On August 31, 2023, Albany International completed the purchase of Heimbach for €132 million, in addition to assuming another €22 million in net debt.

==History==
The Heimbach Group was founded in 1811 by Thomas Josef Heimbach, who was mayor of Düren (1848-1853). In 1871, they acquired a local manufacturer named Krutzmühle, and began specializing in the production of felt for paper-making machines. By 1900, they were the largest producer of such felt in Europe.

Twenty years before it acquired a Swiss company, Munzinger AG, it suffered from a fire that destroyed most of its facilities in 1904, leading to a major rebuild. Although it was one of a number of German companies decimated by the effects of World War II, the Heimbach Group rebuilt itself and continued to expand.

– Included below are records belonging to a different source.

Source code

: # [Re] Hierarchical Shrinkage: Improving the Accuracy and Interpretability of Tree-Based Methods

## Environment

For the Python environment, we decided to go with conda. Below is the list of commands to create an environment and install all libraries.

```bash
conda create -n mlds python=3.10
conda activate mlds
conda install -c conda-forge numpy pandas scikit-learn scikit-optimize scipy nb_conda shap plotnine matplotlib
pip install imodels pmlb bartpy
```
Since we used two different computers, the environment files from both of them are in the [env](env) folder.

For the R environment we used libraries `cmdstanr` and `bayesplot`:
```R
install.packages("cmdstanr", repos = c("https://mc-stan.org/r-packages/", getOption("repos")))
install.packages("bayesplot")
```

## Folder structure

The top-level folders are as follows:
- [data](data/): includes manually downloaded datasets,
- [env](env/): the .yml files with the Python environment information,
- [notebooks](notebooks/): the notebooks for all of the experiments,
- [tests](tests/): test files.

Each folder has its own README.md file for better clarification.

During the 1960s Heimbach made contributions to the advanced needling manufacturing technique. In 1969 Heimbach founded Heimbach Ibérica S.A. based in Spain. Just one year later, Heimbach incorporated Bruch&Cie. based in Belgium, which is today known as Heimbach Specialities AG.

Following this, it founded the companies Swiss Wire Ireland Ltd. (Ireland) and the Atlanta Felt Company (USA) in 1974 and 1980 respectively. In 1991, Heimbach entered into a partnership with the Canadian JWI Group and bought the English company CH Johnson Ltd., which is today better known as Heimbach UK Ltd.

In 2001, it initially divested its filtration division as a company affiliate followed to be an independent acting company in 2007 located at the company premises in Mariaweiler, Düren. Heimbach Filtration currently employs approximately 100 people and achieved and estimated turnover of €20 million in 2012.

In 2006, it founded Heimbach Asia (Singapore) Pte. Ltd., a Singapore-based sales and marketing company serving emerging markets in Asia. Heimbach achieved the global market leadership in the field of woven press pads with application in the wood processing industry, e.g. furniture and laminate flooring, by acquiring Marathon Belting Ltd. based in Manchester, UK.

In 2008, Heimbach further extended its market position in the filtration and technical textiles product segments through additional company acquisitions in South America and Europe. The following year, the company inaugurated a new manufacturing facility in Suzhou, China, producing paper machine textiles for the entire Asian-Pacific market.

In August 2023, the German company was acquired by Albany International.